▶ EXERCISE BRIEF: Print the lines of the data, starting with the first, up to and including the line where "## Learning Algorithm" appears.

[Opening INPUT MATERIAL section]

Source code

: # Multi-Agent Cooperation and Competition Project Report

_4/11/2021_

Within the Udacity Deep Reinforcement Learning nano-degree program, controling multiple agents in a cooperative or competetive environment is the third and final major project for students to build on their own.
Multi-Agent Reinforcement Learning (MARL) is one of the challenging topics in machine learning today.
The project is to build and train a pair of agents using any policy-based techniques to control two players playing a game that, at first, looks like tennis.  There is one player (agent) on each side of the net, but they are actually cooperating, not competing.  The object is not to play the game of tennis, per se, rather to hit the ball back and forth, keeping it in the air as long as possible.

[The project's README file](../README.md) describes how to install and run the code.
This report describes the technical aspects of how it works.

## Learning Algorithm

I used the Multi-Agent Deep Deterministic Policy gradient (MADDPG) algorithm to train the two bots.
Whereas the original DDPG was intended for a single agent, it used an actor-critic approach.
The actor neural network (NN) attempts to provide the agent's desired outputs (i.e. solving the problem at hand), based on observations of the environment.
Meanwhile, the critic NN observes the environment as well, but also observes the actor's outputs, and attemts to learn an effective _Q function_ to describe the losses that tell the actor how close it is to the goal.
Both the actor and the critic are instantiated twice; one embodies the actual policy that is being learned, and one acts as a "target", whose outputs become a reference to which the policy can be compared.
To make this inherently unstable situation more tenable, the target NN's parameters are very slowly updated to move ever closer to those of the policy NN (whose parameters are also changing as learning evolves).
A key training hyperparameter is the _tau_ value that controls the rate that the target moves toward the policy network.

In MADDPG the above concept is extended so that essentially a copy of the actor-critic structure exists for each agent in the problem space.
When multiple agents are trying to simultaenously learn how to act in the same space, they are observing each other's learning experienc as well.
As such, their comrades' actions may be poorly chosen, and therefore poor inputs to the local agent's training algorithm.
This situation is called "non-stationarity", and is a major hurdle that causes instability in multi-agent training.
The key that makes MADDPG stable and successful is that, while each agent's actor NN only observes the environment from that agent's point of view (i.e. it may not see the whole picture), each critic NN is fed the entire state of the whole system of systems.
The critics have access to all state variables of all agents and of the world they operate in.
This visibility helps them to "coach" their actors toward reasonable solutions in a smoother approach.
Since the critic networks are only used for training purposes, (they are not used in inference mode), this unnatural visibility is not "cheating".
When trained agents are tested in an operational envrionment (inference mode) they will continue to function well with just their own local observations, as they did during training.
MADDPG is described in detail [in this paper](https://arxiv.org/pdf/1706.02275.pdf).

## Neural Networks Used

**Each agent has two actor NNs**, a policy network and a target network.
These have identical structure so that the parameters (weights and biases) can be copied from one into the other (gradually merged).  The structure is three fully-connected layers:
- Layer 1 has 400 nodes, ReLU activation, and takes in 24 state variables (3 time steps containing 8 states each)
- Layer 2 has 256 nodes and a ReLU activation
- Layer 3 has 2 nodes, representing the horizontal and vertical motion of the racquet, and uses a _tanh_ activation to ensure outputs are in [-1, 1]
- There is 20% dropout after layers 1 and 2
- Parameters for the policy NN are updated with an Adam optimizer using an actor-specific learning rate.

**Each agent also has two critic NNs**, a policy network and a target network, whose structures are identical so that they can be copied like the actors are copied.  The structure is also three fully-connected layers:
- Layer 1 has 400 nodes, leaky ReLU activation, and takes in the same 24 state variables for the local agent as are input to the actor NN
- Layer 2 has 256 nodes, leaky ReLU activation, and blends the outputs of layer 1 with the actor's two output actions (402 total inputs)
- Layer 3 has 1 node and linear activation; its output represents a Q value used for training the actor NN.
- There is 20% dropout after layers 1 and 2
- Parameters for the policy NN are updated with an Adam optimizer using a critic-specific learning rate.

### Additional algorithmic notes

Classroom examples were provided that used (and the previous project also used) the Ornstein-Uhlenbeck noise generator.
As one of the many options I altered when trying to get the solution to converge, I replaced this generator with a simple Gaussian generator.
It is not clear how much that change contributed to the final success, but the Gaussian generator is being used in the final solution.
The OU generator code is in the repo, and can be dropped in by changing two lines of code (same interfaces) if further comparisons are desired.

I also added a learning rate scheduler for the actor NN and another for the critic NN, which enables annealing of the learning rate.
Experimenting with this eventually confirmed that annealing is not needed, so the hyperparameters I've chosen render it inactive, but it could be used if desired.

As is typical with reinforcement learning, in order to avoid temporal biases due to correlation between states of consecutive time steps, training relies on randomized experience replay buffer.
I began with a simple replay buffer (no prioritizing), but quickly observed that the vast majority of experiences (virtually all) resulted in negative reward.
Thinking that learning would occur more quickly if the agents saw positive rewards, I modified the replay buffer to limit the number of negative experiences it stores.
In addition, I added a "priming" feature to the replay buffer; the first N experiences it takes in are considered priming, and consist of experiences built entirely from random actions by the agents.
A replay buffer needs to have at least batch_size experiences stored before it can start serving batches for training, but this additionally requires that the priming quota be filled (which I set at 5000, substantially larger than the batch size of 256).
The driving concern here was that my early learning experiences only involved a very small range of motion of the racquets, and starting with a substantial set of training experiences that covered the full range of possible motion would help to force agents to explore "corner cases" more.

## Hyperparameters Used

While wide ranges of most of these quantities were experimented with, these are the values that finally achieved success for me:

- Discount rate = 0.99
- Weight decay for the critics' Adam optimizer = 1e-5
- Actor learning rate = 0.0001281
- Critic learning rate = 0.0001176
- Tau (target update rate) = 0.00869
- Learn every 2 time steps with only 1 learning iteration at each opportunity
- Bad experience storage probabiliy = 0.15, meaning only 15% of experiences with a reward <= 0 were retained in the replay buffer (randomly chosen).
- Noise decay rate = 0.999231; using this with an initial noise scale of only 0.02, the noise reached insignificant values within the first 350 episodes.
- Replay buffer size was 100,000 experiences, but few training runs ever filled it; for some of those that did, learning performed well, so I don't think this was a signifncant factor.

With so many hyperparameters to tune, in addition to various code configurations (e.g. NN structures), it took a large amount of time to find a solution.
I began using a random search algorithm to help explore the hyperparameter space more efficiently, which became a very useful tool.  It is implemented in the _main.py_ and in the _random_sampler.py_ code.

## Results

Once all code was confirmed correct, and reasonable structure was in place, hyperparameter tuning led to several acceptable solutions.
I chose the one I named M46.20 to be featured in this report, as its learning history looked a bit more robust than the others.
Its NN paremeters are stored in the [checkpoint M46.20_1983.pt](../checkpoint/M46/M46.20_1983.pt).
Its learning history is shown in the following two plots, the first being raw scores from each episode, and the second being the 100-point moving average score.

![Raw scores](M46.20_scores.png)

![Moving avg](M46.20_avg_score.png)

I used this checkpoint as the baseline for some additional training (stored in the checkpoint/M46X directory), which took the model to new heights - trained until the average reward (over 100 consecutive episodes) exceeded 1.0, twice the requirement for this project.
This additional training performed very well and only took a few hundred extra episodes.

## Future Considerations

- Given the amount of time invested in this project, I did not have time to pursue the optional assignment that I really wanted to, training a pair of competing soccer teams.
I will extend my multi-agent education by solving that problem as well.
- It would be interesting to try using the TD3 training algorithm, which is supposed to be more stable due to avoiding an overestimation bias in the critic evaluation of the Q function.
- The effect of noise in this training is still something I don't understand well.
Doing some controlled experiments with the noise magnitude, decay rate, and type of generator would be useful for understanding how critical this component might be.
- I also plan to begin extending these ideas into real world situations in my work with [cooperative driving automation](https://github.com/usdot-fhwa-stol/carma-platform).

[Closing INPUT MATERIAL section]

▶ ANSWER FOR THE TASK:
Source code

: # Multi-Agent Cooperation and Competition Project Report

_4/11/2021_

Within the Udacity Deep Reinforcement Learning nano-degree program, controling multiple agents in a cooperative or competetive environment is the third and final major project for students to build on their own.
Multi-Agent Reinforcement Learning (MARL) is one of the challenging topics in machine learning today.
The project is to build and train a pair of agents using any policy-based techniques to control two players playing a game that, at first, looks like tennis.  There is one player (agent) on each side of the net, but they are actually cooperating, not competing.  The object is not to play the game of tennis, per se, rather to hit the ball back and forth, keeping it in the air as long as possible.

[The project's README file](../README.md) describes how to install and run the code.
This report describes the technical aspects of how it works.

## Learning Algorithm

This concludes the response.